Notice that when I create a key (CoreKey key = new CoreKey()) it is immediately initialized to CoreKey.Empty, a special value I can check for. Instead of "if id < 1" I can use "CoreKey.IsNullOrEmpty" and I can even TryParse this.

This is all and well until you try to wire the class into NHibernate. The classic example for an NHibernate mapping file goes something like this:

<?xml version="1.0" encoding="utf-8"?>
<nhibernate-mapping xmlns="urn:nhibernate-mapping-2.2">
  <class name="MyApp.Widget,MyApp" table="widgets">
    <id name="Id" column="WidgetId">
      <generator class="native"/>
    </id>
    <property name="WidgetName" column="name" type="String" length="40"/>
  </class>
</nhibernate-mapping>

That's all good and well, but our widget uses a CoreKey, right? So what now? Try to reference the type, and you start to have problems:

<id name="Id" column="WidgetId" type="Framework.CoreKey,MyApp"/>

Of course, this will blow up. Why? Because the type coming from the database is an integer, and our CoreKey is NOT an integer. So what do we do?

This seems like it should be a simple problem to solve, but I searched far and wide to find a solution. I was trying components and composite keys and everything in between. I finally found an example that mentioned using the special interface IUserType supplied by NHibernate to, well, create our own types.

Unfortunately, the example included referencing NHibernate, my "persistence engine" or data layer, and then applying the interface to my domain object ("business entity"). Can you imagine dirtying your entity layer with ugly references to the implementation of your data store? Shouldn't, couldn't, and wouldn't happen.

Fortunately, the solution was rather simple and straightforward. Thanks to C# and inheritance, my domain objects only have to know about a CoreKey. However, my data layer can interact with something smarter, something that implements the IUserType interface AND talks the language of CoreKey.
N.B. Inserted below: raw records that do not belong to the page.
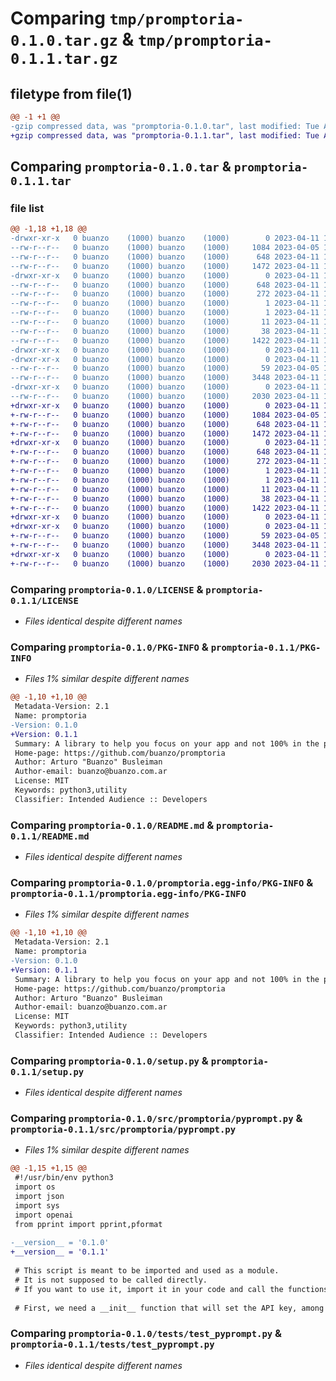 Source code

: # Comparing `tmp/promptoria-0.1.0.tar.gz` & `tmp/promptoria-0.1.1.tar.gz`

## filetype from file(1)

```diff
@@ -1 +1 @@
-gzip compressed data, was "promptoria-0.1.0.tar", last modified: Tue Apr 11 18:21:28 2023, max compression
+gzip compressed data, was "promptoria-0.1.1.tar", last modified: Tue Apr 11 18:27:14 2023, max compression
```

## Comparing `promptoria-0.1.0.tar` & `promptoria-0.1.1.tar`

### file list

```diff
@@ -1,18 +1,18 @@
-drwxr-xr-x   0 buanzo    (1000) buanzo    (1000)        0 2023-04-11 18:21:28.470739 promptoria-0.1.0/
--rw-r--r--   0 buanzo    (1000) buanzo    (1000)     1084 2023-04-05 13:35:13.000000 promptoria-0.1.0/LICENSE
--rw-r--r--   0 buanzo    (1000) buanzo    (1000)      648 2023-04-11 18:21:28.470739 promptoria-0.1.0/PKG-INFO
--rw-r--r--   0 buanzo    (1000) buanzo    (1000)     1472 2023-04-11 18:20:27.000000 promptoria-0.1.0/README.md
-drwxr-xr-x   0 buanzo    (1000) buanzo    (1000)        0 2023-04-11 18:21:28.470739 promptoria-0.1.0/promptoria.egg-info/
--rw-r--r--   0 buanzo    (1000) buanzo    (1000)      648 2023-04-11 18:21:28.000000 promptoria-0.1.0/promptoria.egg-info/PKG-INFO
--rw-r--r--   0 buanzo    (1000) buanzo    (1000)      272 2023-04-11 18:21:28.000000 promptoria-0.1.0/promptoria.egg-info/SOURCES.txt
--rw-r--r--   0 buanzo    (1000) buanzo    (1000)        1 2023-04-11 18:21:28.000000 promptoria-0.1.0/promptoria.egg-info/dependency_links.txt
--rw-r--r--   0 buanzo    (1000) buanzo    (1000)        1 2023-04-11 18:21:28.000000 promptoria-0.1.0/promptoria.egg-info/not-zip-safe
--rw-r--r--   0 buanzo    (1000) buanzo    (1000)       11 2023-04-11 18:21:28.000000 promptoria-0.1.0/promptoria.egg-info/top_level.txt
--rw-r--r--   0 buanzo    (1000) buanzo    (1000)       38 2023-04-11 18:21:28.470739 promptoria-0.1.0/setup.cfg
--rw-r--r--   0 buanzo    (1000) buanzo    (1000)     1422 2023-04-11 18:19:59.000000 promptoria-0.1.0/setup.py
-drwxr-xr-x   0 buanzo    (1000) buanzo    (1000)        0 2023-04-11 18:21:28.460739 promptoria-0.1.0/src/
-drwxr-xr-x   0 buanzo    (1000) buanzo    (1000)        0 2023-04-11 18:21:28.470739 promptoria-0.1.0/src/promptoria/
--rw-r--r--   0 buanzo    (1000) buanzo    (1000)       59 2023-04-05 15:28:04.000000 promptoria-0.1.0/src/promptoria/__init__.py
--rw-r--r--   0 buanzo    (1000) buanzo    (1000)     3448 2023-04-11 18:17:21.000000 promptoria-0.1.0/src/promptoria/pyprompt.py
-drwxr-xr-x   0 buanzo    (1000) buanzo    (1000)        0 2023-04-11 18:21:28.470739 promptoria-0.1.0/tests/
--rw-r--r--   0 buanzo    (1000) buanzo    (1000)     2030 2023-04-11 18:20:49.000000 promptoria-0.1.0/tests/test_pyprompt.py
+drwxr-xr-x   0 buanzo    (1000) buanzo    (1000)        0 2023-04-11 18:27:14.930739 promptoria-0.1.1/
+-rw-r--r--   0 buanzo    (1000) buanzo    (1000)     1084 2023-04-05 13:35:13.000000 promptoria-0.1.1/LICENSE
+-rw-r--r--   0 buanzo    (1000) buanzo    (1000)      648 2023-04-11 18:27:14.930739 promptoria-0.1.1/PKG-INFO
+-rw-r--r--   0 buanzo    (1000) buanzo    (1000)     1472 2023-04-11 18:20:27.000000 promptoria-0.1.1/README.md
+drwxr-xr-x   0 buanzo    (1000) buanzo    (1000)        0 2023-04-11 18:27:14.930739 promptoria-0.1.1/promptoria.egg-info/
+-rw-r--r--   0 buanzo    (1000) buanzo    (1000)      648 2023-04-11 18:27:14.000000 promptoria-0.1.1/promptoria.egg-info/PKG-INFO
+-rw-r--r--   0 buanzo    (1000) buanzo    (1000)      272 2023-04-11 18:27:14.000000 promptoria-0.1.1/promptoria.egg-info/SOURCES.txt
+-rw-r--r--   0 buanzo    (1000) buanzo    (1000)        1 2023-04-11 18:27:14.000000 promptoria-0.1.1/promptoria.egg-info/dependency_links.txt
+-rw-r--r--   0 buanzo    (1000) buanzo    (1000)        1 2023-04-11 18:21:28.000000 promptoria-0.1.1/promptoria.egg-info/not-zip-safe
+-rw-r--r--   0 buanzo    (1000) buanzo    (1000)       11 2023-04-11 18:27:14.000000 promptoria-0.1.1/promptoria.egg-info/top_level.txt
+-rw-r--r--   0 buanzo    (1000) buanzo    (1000)       38 2023-04-11 18:27:14.930739 promptoria-0.1.1/setup.cfg
+-rw-r--r--   0 buanzo    (1000) buanzo    (1000)     1422 2023-04-11 18:19:59.000000 promptoria-0.1.1/setup.py
+drwxr-xr-x   0 buanzo    (1000) buanzo    (1000)        0 2023-04-11 18:27:14.930739 promptoria-0.1.1/src/
+drwxr-xr-x   0 buanzo    (1000) buanzo    (1000)        0 2023-04-11 18:27:14.930739 promptoria-0.1.1/src/promptoria/
+-rw-r--r--   0 buanzo    (1000) buanzo    (1000)       59 2023-04-05 15:28:04.000000 promptoria-0.1.1/src/promptoria/__init__.py
+-rw-r--r--   0 buanzo    (1000) buanzo    (1000)     3448 2023-04-11 18:26:46.000000 promptoria-0.1.1/src/promptoria/pyprompt.py
+drwxr-xr-x   0 buanzo    (1000) buanzo    (1000)        0 2023-04-11 18:27:14.930739 promptoria-0.1.1/tests/
+-rw-r--r--   0 buanzo    (1000) buanzo    (1000)     2030 2023-04-11 18:20:49.000000 promptoria-0.1.1/tests/test_pyprompt.py
```

### Comparing `promptoria-0.1.0/LICENSE` & `promptoria-0.1.1/LICENSE`

 * *Files identical despite different names*

### Comparing `promptoria-0.1.0/PKG-INFO` & `promptoria-0.1.1/PKG-INFO`

 * *Files 1% similar despite different names*

```diff
@@ -1,10 +1,10 @@
 Metadata-Version: 2.1
 Name: promptoria
-Version: 0.1.0
+Version: 0.1.1
 Summary: A library to help you focus on your app and not 100% in the prompt. Works great with Jinja2.
 Home-page: https://github.com/buanzo/promptoria
 Author: Arturo "Buanzo" Busleiman
 Author-email: buanzo@buanzo.com.ar
 License: MIT
 Keywords: python3,utility
 Classifier: Intended Audience :: Developers
```

### Comparing `promptoria-0.1.0/README.md` & `promptoria-0.1.1/README.md`

 * *Files identical despite different names*

### Comparing `promptoria-0.1.0/promptoria.egg-info/PKG-INFO` & `promptoria-0.1.1/promptoria.egg-info/PKG-INFO`

 * *Files 1% similar despite different names*

```diff
@@ -1,10 +1,10 @@
 Metadata-Version: 2.1
 Name: promptoria
-Version: 0.1.0
+Version: 0.1.1
 Summary: A library to help you focus on your app and not 100% in the prompt. Works great with Jinja2.
 Home-page: https://github.com/buanzo/promptoria
 Author: Arturo "Buanzo" Busleiman
 Author-email: buanzo@buanzo.com.ar
 License: MIT
 Keywords: python3,utility
 Classifier: Intended Audience :: Developers
```

### Comparing `promptoria-0.1.0/setup.py` & `promptoria-0.1.1/setup.py`

 * *Files identical despite different names*

### Comparing `promptoria-0.1.0/src/promptoria/pyprompt.py` & `promptoria-0.1.1/src/promptoria/pyprompt.py`

 * *Files 1% similar despite different names*

```diff
@@ -1,15 +1,15 @@
 #!/usr/bin/env python3
 import os
 import json
 import sys
 import openai
 from pprint import pprint,pformat
 
-__version__ = '0.1.0'
+__version__ = '0.1.1'
 
 # This script is meant to be imported and used as a module.
 # It is not supposed to be called directly.
 # If you want to use it, import it in your code and call the functions you need.
 
 # First, we need a __init__ function that will set the API key, among other defaults.
```

### Comparing `promptoria-0.1.0/tests/test_pyprompt.py` & `promptoria-0.1.1/tests/test_pyprompt.py`

 * *Files identical despite different names*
Introducing CoreKeyProxy, an object defined in the data layer of the application. Here is the meat ... I've edited out comments and some of the other methods, and included the key items that map the database values to the custom type:

   public class CoreKeyProxy : CoreKey, IUserType
    {

        public object NullSafeGet(System.Data.IDataReader rs, string[] names, object owner)
        {
            object r = rs[names[0]];
            if (r == DBNull.Value)
                return null;
            return new CoreKey((int)r);  
        }

        public void NullSafeSet(System.Data.IDbCommand cmd, object value, int index)
        {
            IDataParameter parameter = (IDataParameter)cmd.Parameters[index];
            parameter.Value = value == null ? null : (object)((CoreKey)value).ID;  
        }


        public Type ReturnedType
        {
            get { return typeof(CoreKey); }
        }

        public global::NHibernate.SqlTypes.SqlType[] SqlTypes
        {
            get { return new[] { new SqlType(DbType.Int32) }; }
        }

    }

Now I simply define my id as type="CoreKeyProxy" and voila! I'm able to integrate it seamless with my key class.